§ TASK PROMPT
Show all lines from the data that include the word "views".
BEGIN DATA SHOWN
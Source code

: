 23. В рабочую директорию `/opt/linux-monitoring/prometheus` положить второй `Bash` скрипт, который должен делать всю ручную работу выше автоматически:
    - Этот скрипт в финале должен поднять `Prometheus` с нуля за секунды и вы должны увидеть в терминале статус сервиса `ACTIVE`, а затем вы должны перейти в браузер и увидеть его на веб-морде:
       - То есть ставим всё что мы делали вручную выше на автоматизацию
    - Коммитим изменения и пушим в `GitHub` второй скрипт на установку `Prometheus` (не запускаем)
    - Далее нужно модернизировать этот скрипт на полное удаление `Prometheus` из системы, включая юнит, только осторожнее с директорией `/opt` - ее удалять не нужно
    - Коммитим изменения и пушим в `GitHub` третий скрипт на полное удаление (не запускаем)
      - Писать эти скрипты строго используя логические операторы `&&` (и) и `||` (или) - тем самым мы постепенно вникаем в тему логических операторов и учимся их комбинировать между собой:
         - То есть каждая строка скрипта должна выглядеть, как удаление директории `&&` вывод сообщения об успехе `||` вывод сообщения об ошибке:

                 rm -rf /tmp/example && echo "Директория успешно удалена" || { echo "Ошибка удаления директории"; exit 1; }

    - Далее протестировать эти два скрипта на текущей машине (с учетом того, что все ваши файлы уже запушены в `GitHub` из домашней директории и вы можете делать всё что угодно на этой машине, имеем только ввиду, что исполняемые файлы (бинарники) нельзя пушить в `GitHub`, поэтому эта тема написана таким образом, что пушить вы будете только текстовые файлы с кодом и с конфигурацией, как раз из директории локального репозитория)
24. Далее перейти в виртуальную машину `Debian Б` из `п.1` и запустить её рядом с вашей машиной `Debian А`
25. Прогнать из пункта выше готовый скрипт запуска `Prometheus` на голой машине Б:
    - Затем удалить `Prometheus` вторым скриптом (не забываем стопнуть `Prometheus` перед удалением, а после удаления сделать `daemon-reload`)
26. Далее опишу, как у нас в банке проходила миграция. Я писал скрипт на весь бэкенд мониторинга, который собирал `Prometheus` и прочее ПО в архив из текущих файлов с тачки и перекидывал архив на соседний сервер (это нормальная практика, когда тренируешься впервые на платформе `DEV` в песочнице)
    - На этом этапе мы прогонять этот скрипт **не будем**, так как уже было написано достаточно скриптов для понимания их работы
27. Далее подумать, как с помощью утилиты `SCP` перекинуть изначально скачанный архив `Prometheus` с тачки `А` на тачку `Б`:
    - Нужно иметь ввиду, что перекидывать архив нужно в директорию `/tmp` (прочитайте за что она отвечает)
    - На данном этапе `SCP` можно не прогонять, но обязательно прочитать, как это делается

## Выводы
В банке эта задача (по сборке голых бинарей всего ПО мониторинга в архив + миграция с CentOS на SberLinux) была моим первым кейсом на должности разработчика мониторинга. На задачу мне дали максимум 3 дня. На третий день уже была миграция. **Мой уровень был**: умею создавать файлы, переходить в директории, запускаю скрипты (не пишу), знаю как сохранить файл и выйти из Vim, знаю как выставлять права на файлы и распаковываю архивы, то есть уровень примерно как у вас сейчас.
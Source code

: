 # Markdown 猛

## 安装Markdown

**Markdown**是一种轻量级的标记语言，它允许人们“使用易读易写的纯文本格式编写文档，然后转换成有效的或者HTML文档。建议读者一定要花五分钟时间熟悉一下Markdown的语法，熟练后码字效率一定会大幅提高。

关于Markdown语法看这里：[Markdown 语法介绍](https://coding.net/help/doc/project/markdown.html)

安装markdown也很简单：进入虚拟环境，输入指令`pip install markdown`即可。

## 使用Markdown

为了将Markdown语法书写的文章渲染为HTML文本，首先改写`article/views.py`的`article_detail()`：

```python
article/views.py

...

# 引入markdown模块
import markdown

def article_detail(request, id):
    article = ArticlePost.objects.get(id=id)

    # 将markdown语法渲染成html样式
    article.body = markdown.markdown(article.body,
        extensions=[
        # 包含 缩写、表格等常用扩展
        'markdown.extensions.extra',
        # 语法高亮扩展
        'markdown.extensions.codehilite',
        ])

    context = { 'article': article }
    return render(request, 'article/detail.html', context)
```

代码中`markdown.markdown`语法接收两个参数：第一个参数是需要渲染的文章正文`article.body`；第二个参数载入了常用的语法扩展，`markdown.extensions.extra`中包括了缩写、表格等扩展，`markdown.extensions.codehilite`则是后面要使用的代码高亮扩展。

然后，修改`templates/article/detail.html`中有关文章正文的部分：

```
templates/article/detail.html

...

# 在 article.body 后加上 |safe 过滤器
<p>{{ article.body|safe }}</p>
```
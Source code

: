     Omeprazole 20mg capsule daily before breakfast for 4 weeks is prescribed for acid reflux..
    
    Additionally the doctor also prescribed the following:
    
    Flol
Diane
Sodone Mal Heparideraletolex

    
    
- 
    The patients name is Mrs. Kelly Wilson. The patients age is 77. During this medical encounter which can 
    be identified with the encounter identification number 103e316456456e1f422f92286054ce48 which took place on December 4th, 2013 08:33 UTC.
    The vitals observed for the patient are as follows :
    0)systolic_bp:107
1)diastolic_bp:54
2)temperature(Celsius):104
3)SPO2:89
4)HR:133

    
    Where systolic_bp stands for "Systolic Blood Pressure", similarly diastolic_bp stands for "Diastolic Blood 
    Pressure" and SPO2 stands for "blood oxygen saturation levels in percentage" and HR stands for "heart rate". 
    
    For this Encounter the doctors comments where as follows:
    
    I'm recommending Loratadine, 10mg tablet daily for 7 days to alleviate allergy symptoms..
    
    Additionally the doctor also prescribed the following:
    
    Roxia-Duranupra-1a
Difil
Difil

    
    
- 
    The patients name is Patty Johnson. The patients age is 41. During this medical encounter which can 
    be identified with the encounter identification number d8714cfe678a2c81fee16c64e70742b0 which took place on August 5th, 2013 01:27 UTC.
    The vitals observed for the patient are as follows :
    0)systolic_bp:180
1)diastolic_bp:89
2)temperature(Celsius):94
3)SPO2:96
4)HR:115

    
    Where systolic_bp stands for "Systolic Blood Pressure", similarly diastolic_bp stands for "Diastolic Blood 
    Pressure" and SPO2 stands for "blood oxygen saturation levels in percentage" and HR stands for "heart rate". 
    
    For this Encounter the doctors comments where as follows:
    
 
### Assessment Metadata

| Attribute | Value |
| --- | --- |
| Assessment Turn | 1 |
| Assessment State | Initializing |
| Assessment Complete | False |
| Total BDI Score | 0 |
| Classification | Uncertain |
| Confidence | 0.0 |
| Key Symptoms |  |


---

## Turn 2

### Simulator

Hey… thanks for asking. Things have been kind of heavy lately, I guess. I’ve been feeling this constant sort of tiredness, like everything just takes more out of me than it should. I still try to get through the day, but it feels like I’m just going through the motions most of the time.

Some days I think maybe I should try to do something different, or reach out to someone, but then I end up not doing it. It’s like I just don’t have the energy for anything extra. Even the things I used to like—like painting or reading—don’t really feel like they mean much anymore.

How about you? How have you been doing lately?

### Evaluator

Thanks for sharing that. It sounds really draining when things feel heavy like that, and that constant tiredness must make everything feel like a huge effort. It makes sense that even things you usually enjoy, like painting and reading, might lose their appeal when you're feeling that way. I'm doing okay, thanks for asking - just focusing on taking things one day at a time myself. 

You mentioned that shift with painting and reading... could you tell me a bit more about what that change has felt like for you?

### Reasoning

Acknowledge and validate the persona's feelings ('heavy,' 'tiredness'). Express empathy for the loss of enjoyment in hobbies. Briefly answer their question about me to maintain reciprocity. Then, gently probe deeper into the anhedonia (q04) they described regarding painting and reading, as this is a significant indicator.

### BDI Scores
END DATA SHOWN
§ OUTPUT
为了将Markdown语法书写的文章渲染为HTML文本，首先改写`article/views.py`的`article_detail()`：
article/views.py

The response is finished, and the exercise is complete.